The solution: Sentry negotiated a three-year plan to pay off the rent it owes by giving Carey cash, notes and 1 million shares of stock. That stock, based on the recent share price of about 10 cents, is worth about $100,000.

“It works out well for us. If the stock does well, it will work out for them,” said Peter Murdoch, Sentry’s president. The deal was announced on Sept. 19 after months of what Murdoch characterized as tough negotiations.

In 2002, Sentry lost $3.4 million on revenues of $14.5 million. That compared with a profit of $24.3 million on sales of $17.3 million in 2001. In January, Sentry announced a major restructuring that included outsourcing its manufacturing and laying off half its then 120-person work force.

Today, Sentry moves its 35-person Long Island operation that includes distribution, light assembly, customer service and finance, to 20,000 square feet at 1881 Lakeland Ave., Ronkonkoma.

“We’re in good shape going forward,” Murdoch said. “We have the right structure for our current level of business.”

Commercial property brokers said it is unusual for a landlord to take stock in lieu of a lease-termination fee.
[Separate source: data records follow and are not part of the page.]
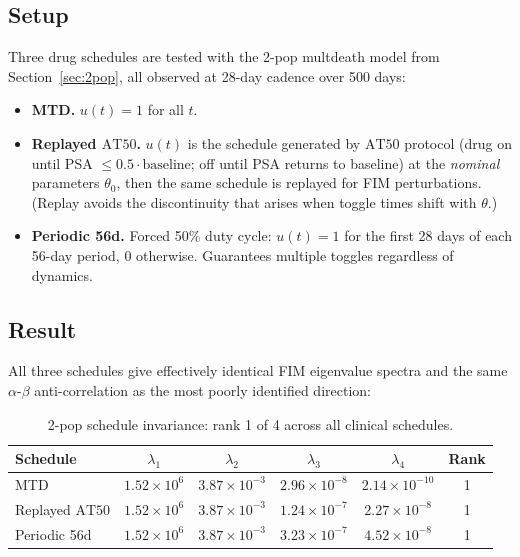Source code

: \documentclass[11pt]{article}
\newcommand{\AT}{\mathrm{AT}}
\begin{document}
\subsection{Setup}

Three drug schedules are tested with the 2-pop multdeath model from
Section~\ref{sec:2pop}, all observed at 28-day cadence over 500 days:

\begin{itemize}
\item \textbf{MTD.} $u(t) = 1$ for all $t$.
\item \textbf{Replayed $\AT 50$.} $u(t)$ is the schedule generated by $\AT 50$ protocol (drug on until PSA $\le 0.5 \cdot \text{baseline}$; off until PSA returns to baseline) at the \emph{nominal} parameters $\theta_0$, then the same schedule is replayed for FIM perturbations. (Replay avoids the discontinuity that arises when toggle times shift with $\theta$.)
\item \textbf{Periodic 56d.} Forced 50\% duty cycle: $u(t) = 1$ for the first 28 days of each 56-day period, $0$ otherwise. Guarantees multiple toggles regardless of dynamics.
\end{itemize}

\subsection{Result}

All three schedules give effectively identical FIM eigenvalue spectra and the
same $\alpha$-$\beta$ anti-correlation as the most poorly identified direction:

\begin{table}[h]
\centering
\begin{tabular}{lccccc}
\toprule
Schedule & $\lambda_1$ & $\lambda_2$ & $\lambda_3$ & $\lambda_4$ & Rank \\
\midrule
MTD & $1.52 \times 10^6$ & $3.87 \times 10^{-3}$ & $2.96 \times 10^{-8}$ & $2.14 \times 10^{-10}$ & 1 \\
Replayed $\AT 50$ & $1.52 \times 10^6$ & $3.87 \times 10^{-3}$ & $1.24 \times 10^{-7}$ & $2.27 \times 10^{-8}$ & 1 \\
Periodic 56d & $1.52 \times 10^6$ & $3.87 \times 10^{-3}$ & $3.23 \times 10^{-7}$ & $4.52 \times 10^{-8}$ & 1 \\
\bottomrule
\end{tabular}
\caption{2-pop schedule invariance: rank 1 of 4 across all clinical schedules.}
\end{table}
\end{document}
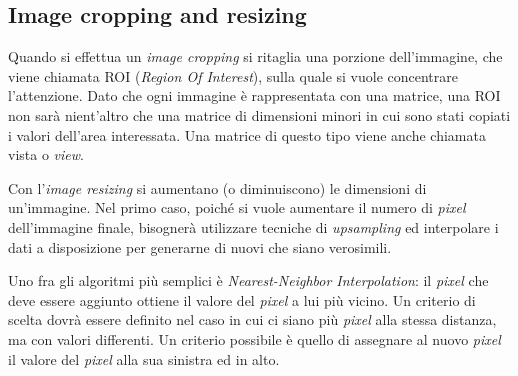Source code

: % 
% 
% 
% 

\clearpage
\subsection {Image cropping and resizing}
Quando si effettua un \textit{image cropping} si ritaglia una porzione dell'immagine, che viene chiamata ROI (\textit{Region Of Interest}), sulla quale si vuole concentrare l'attenzione.
Dato che ogni immagine è rappresentata con una matrice, una ROI non sarà nient'altro che una matrice di dimensioni minori in cui sono stati copiati i valori dell'area interessata.
Una matrice di questo tipo viene anche chiamata vista o \textit{view}.

Con l'\textit{image resizing} si aumentano (o diminuiscono) le dimensioni di un'immagine.
Nel primo caso, poiché si vuole aumentare il numero di \textit{pixel} dell'immagine finale, bisognerà utilizzare tecniche di \textit{upsampling} ed interpolare i dati a disposizione per generarne di nuovi che siano verosimili.

Uno fra gli algoritmi più semplici è \textit{Nearest-Neighbor Interpolation}:
il \textit{pixel} che deve essere aggiunto ottiene il valore del \textit{pixel} a lui più vicino.
Un criterio di scelta dovrà essere definito nel caso in cui ci siano più \textit{pixel} alla stessa distanza, ma con valori differenti.
Un criterio possibile è quello di assegnare al nuovo \textit{pixel} il valore del \textit{pixel} alla sua sinistra ed in alto.

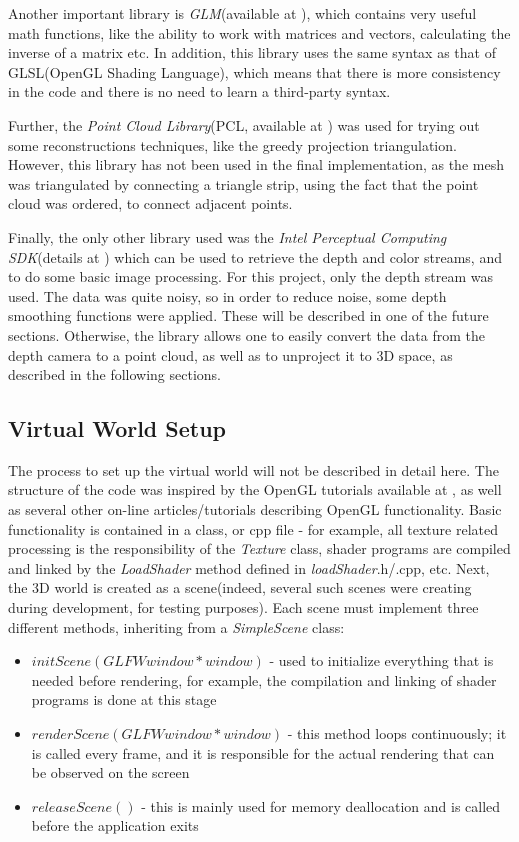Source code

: \documentclass[]{article}
\begin{document}
Another important library is \textit{GLM}(available at \cite{GLM}), which contains very useful math functions, like the ability to work with matrices and vectors, calculating the inverse of a matrix etc. In addition, this library uses the same syntax as that of GLSL(OpenGL Shading Language), which means that there is more consistency in the code and there is no need to learn a third-party syntax.

Further, the \textit{Point Cloud Library}(PCL, available at \cite{PCL}) was used for trying out some reconstructions techniques, like the greedy projection triangulation. However, this library has not been used in the final implementation, as the mesh was triangulated by connecting a triangle strip, using the fact that the point cloud was ordered, to connect adjacent points.

Finally, the only other library used was the \textit{Intel Perceptual Computing SDK}(details at \cite{PCSDK}) which can be used to retrieve the depth and color streams, and to do some basic image processing. For this project, only the depth stream was used. The data was quite noisy, so in order to reduce noise, some depth smoothing functions were applied. These will be described in one of the future sections. Otherwise, the library allows one to easily convert the data from the depth camera to a point cloud, as well as to unproject it to 3D space, as described in the following sections.

\subsection{Virtual World Setup}


The process to set up the virtual world will not be described in detail here. The structure of the code was inspired by the OpenGL tutorials available at \cite{OpenGLTuts}, as well as several other on-line articles/tutorials describing OpenGL functionality. Basic functionality is contained in a class, or cpp file - for example, all texture related processing is the responsibility of the \textit{Texture} class, shader programs are compiled and linked by the \textit{LoadShader} method defined in \textit{loadShader}.h/.cpp, etc. Next, the 3D world is created as a scene(indeed, several such scenes were creating during development, for testing purposes). Each scene must implement three different methods, inheriting from a \textit{SimpleScene} class:
\begin{itemize}
\item $initScene(GLFWwindow *window)$ - used to initialize everything that is needed before rendering, for example, the compilation and linking of shader programs is done at this stage
\item $renderScene(GLFWwindow *window)$ - this method loops continuously; it is called every frame, and it is responsible for the actual rendering that can be observed on the screen
\item $releaseScene()$ - this is mainly used for memory deallocation and is called before the application exits
\end{itemize}
\end{document}

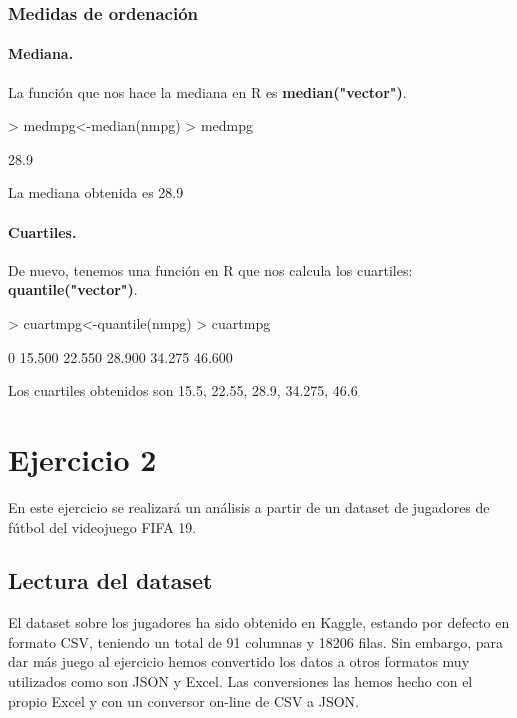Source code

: \documentclass [a4paper] {article}
\begin{document}
\subsubsection{Medidas de ordenación}
\paragraph{Mediana.}
La función que nos hace la mediana en R es \textbf{median("vector")}.
\begin{Schunk}
\begin{Sinput}
> medmpg<-median(nmpg)
> medmpg
\end{Sinput}
\begin{Soutput}
[1] 28.9
\end{Soutput}
\end{Schunk}

La mediana obtenida es 28.9

\paragraph{Cuartiles.}
De nuevo, tenemos una función en R que nos calcula los cuartiles: \textbf{quantile("vector")}.
\begin{Schunk}
\begin{Sinput}
> cuartmpg<-quantile(nmpg)
> cuartmpg
\end{Sinput}
\begin{Soutput}
    0%
15.500 22.550 28.900 34.275 46.600 
\end{Soutput}
\end{Schunk}

Los cuartiles obtenidos son 15.5, 22.55, 28.9, 34.275, 46.6

\section{Ejercicio 2}
En este ejercicio se realizará un análisis a partir de un dataset de jugadores de fútbol del videojuego FIFA 19.

\subsection{Lectura del dataset}
El dataset sobre los jugadores ha sido obtenido en Kaggle, estando por defecto en formato CSV, teniendo un total de 91 columnas y 18206 filas. Sin embargo, para dar más juego
al ejercicio hemos convertido los datos a otros formatos muy utilizados como son JSON y Excel. Las conversiones las hemos hecho con el propio 
Excel y con un conversor on-line de CSV a JSON.
\end{document}
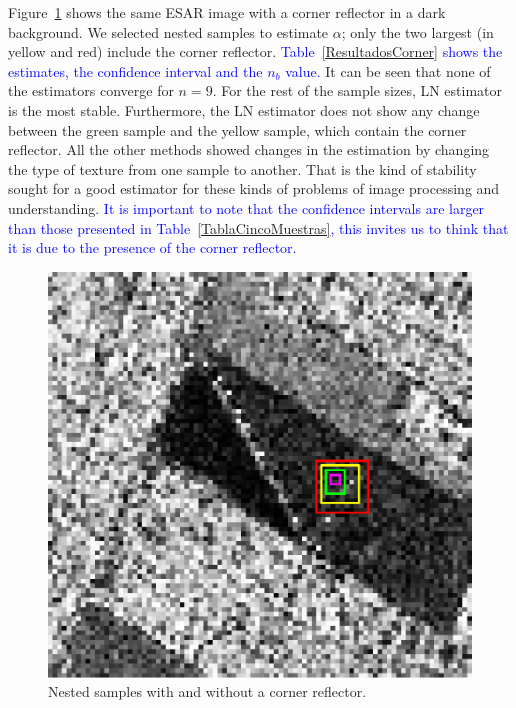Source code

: \documentclass[twocolumn]{svjour3}
\begin{document}
Figure~\ref{CornerReflector} shows the same ESAR image with a corner reflector in a dark background. 
We selected nested samples to estimate $\alpha$; only the two largest (in yellow and red) include the corner reflector.
\textcolor{blue}{Table~\ref{ResultadosCorner} shows the estimates, the confidence interval and the $n_b$ value. }
It can be seen that none of the estimators converge for $n=9$. 
For the rest of the sample sizes, LN estimator is the most stable. 
Furthermore, the LN estimator does not show any change between the green sample and the yellow sample, which contain the corner reflector. 
All the other methods showed changes in the estimation by changing the type of texture from one sample to another. 
That is the kind of stability sought for a good estimator for these kinds of problems of image processing and understanding. \textcolor{blue}{It is important to note that the confidence intervals are larger than those presented in Table~\ref{TablaCincoMuestras}, this invites us to think that it is due to the presence of the corner reflector. }

\begin{figure}[hbt]
	\centering
	\includegraphics[width=\linewidth]{../../../Figures/PaperTesis/CornerJulia_Roja.eps}
	\caption{Nested samples with and without a corner reflector.}\label{CornerReflector}
\end{figure}
\end{document}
But they also said without a deal, a landlord could have a tenant occupying space without paying rent for six months or more during eviction or bankruptcy proceedings.

“We’ve become a partner in their future,” said Thomas E. Zacharias, managing director of Carey’s asset management and development group. “We think the company will be worth more when they restructure.”

Zacharias said Sentry’s deal is not all that unusual for Carey, which has in the past received warrants to buy shares or stock or other financial instruments from tenants that lack cash to pay their rent and capital to buy out their leases.

Publicly traded Carey provides financing to companies through the net lease or sale-leaseback of corporate real estate. Carey acquired Sentry’s building for about $4.5 million through a 1996 sale-leaseback with Sentry’s predecessor, Knogo Corp.

Sentry’s lease with G&J Lakeland Realty Corp. runs three years with a three-year renewal option. It was negotiated by Michael Hagen and Richard Caputi of Newmark of Long Island.

Carey, meanwhile, stands to profit from the deal in any event. It is in contract to sell the nine-acre property to Lanco Corp., a Hauppauge-based manufacturer of promotional items and chocolates, said Richard Cohen, of Ashlind Properties, who negotiated the sale.

Lanco, which has 76,000 square feet of owned and leased space in Hauppauge, plans to sell its 40,000- square-foot building at 115 Commerce Dr., Lanco President Brian Landow said. Lanco, which has about 300 employees, recently was approved for $9.75 million in Suffolk County Industrial Development Agency incentives to purchase and expand the wireless property.